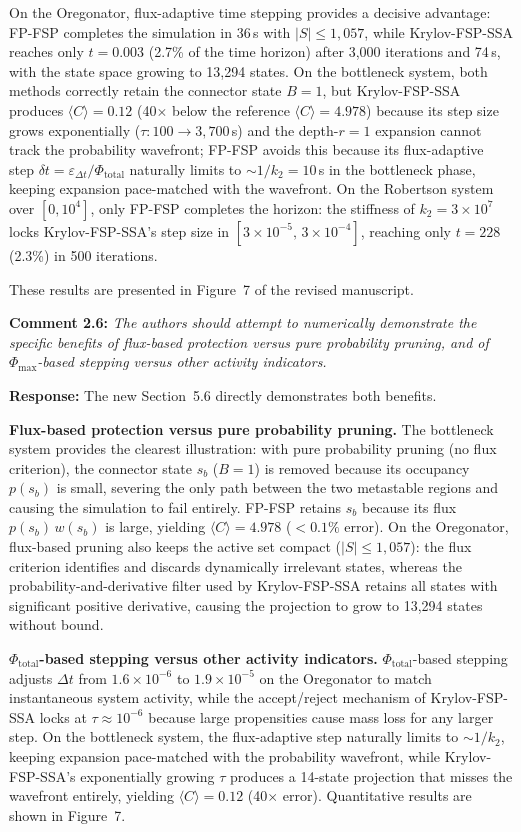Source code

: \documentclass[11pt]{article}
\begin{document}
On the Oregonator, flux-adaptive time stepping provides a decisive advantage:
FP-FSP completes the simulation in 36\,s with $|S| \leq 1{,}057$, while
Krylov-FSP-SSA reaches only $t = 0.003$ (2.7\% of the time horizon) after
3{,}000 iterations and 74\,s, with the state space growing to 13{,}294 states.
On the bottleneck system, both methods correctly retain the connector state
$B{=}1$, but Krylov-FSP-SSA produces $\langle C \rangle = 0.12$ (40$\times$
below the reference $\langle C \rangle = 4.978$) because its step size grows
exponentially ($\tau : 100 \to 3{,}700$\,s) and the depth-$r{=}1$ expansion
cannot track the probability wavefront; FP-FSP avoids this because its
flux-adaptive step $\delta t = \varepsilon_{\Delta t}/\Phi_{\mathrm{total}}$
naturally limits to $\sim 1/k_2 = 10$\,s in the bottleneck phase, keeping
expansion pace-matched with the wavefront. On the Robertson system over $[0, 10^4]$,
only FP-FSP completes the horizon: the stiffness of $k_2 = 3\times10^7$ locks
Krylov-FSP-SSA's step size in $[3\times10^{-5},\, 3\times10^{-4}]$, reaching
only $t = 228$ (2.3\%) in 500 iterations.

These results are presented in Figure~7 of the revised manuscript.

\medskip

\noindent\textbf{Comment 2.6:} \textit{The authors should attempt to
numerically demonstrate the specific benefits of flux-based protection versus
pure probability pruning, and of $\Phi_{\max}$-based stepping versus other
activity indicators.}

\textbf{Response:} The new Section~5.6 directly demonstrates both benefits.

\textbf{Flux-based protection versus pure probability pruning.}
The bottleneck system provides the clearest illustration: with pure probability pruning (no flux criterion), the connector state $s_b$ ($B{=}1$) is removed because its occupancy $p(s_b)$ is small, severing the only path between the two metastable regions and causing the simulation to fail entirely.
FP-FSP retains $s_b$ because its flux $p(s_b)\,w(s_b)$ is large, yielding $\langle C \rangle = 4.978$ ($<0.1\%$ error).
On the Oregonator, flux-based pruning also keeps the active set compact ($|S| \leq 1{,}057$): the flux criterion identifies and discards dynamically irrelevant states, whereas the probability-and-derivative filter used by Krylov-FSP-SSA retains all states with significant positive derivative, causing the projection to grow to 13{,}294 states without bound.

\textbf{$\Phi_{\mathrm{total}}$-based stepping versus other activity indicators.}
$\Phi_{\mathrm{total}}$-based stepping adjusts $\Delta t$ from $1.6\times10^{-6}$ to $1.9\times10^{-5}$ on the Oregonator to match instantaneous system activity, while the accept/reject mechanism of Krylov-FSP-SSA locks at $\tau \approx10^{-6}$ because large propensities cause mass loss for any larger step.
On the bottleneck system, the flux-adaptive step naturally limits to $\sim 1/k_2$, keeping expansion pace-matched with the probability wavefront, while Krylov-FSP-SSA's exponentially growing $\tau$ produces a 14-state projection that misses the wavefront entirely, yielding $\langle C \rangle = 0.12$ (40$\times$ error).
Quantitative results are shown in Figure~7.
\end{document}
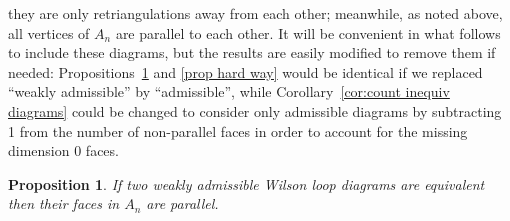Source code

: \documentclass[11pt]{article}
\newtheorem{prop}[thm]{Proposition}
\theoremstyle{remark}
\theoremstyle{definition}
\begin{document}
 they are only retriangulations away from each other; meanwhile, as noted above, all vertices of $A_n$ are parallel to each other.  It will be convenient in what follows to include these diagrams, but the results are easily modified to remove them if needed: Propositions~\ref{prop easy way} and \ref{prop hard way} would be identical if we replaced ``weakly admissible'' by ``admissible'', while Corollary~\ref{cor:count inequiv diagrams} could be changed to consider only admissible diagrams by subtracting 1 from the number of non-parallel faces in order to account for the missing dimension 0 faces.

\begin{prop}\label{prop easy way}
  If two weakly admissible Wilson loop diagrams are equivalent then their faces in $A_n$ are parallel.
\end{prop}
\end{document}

● Description of the task:
Write out again, exactly, only the lines from the beginning of the material above to the line that holds "exponentially ($\tau : 100", both ends included, and no pictures.

● Answer box:
Source code

: \documentclass[11pt]{article}
\begin{document}
On the Oregonator, flux-adaptive time stepping provides a decisive advantage:
FP-FSP completes the simulation in 36\,s with $|S| \leq 1{,}057$, while
Krylov-FSP-SSA reaches only $t = 0.003$ (2.7\% of the time horizon) after
3{,}000 iterations and 74\,s, with the state space growing to 13{,}294 states.
On the bottleneck system, both methods correctly retain the connector state
$B{=}1$, but Krylov-FSP-SSA produces $\langle C \rangle = 0.12$ (40$\times$
below the reference $\langle C \rangle = 4.978$) because its step size grows
exponentially ($\tau : 100 \to 3{,}700$\,s) and the depth-$r{=}1$ expansion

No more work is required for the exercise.